■ EXERCISE OBJECTIVE:
Examine the records and identify each line that includes the string "Android". Copy those lines.

■ Items listed in a dataset:
- - - -

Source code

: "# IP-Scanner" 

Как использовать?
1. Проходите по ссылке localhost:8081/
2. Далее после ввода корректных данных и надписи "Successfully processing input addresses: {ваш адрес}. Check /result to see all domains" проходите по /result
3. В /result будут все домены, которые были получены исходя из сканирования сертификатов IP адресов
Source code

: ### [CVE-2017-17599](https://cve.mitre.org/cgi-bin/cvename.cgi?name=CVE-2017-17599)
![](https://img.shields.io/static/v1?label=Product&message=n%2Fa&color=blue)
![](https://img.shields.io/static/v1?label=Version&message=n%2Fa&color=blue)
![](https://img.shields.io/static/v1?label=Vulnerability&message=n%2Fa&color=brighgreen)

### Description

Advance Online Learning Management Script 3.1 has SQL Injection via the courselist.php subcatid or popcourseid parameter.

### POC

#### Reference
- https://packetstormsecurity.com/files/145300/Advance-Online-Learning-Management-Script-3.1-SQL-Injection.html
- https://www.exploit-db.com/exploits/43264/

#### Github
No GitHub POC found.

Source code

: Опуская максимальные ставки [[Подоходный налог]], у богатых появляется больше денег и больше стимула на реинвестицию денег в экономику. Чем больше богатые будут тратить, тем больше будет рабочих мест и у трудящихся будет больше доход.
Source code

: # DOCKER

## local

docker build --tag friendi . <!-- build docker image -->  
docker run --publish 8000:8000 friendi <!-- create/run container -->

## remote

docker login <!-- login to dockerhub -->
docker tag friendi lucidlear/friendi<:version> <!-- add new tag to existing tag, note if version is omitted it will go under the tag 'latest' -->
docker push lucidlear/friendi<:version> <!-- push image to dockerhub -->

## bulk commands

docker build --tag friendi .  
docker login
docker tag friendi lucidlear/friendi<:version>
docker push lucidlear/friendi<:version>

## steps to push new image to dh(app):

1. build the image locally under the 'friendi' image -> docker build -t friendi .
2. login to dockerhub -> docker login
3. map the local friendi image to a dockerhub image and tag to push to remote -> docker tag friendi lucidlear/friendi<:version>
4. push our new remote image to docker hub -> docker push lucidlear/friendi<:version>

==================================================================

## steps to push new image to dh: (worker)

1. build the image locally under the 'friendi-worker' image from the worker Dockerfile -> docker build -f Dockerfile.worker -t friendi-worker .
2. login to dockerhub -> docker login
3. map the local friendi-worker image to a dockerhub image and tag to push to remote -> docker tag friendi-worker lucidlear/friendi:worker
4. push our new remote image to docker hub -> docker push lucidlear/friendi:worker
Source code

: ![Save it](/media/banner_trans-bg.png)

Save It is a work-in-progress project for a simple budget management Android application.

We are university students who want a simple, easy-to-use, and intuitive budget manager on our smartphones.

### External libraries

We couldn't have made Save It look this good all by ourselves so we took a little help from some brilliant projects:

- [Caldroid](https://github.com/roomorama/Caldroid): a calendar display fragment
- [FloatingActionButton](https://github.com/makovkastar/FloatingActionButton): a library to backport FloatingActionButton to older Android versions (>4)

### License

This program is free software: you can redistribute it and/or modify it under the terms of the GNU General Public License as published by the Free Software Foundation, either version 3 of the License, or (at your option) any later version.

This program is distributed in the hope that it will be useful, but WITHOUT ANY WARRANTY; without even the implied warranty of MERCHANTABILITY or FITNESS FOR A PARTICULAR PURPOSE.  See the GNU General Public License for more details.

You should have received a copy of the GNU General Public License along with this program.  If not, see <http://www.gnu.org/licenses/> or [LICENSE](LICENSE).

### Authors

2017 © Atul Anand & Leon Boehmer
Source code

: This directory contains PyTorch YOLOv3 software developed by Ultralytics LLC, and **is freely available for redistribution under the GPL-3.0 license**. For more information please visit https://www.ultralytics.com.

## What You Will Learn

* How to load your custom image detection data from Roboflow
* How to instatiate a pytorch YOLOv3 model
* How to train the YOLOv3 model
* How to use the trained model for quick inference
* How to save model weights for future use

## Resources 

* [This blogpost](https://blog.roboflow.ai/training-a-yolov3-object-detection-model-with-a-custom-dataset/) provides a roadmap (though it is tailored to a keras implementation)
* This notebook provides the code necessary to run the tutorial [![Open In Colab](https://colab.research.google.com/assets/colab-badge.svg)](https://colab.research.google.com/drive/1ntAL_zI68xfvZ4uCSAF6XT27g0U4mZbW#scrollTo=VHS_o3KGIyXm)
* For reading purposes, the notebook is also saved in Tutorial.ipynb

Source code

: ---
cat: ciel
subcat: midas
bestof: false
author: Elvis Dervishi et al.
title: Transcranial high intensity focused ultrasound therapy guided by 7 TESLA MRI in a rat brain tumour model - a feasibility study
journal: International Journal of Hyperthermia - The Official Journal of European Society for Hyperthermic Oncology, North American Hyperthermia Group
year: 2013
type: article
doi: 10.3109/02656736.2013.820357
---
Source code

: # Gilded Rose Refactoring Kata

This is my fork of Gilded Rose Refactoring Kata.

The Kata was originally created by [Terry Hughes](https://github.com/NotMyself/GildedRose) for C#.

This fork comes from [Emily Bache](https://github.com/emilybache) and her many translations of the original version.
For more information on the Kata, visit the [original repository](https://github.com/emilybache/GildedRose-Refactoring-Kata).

- - - -

■ ANSWER TO THE EXERCISE:
Save It is a work-in-progress project for a simple budget management Android application.
- [FloatingActionButton](https://github.com/makovkastar/FloatingActionButton): a library to backport FloatingActionButton to older Android versions (>4)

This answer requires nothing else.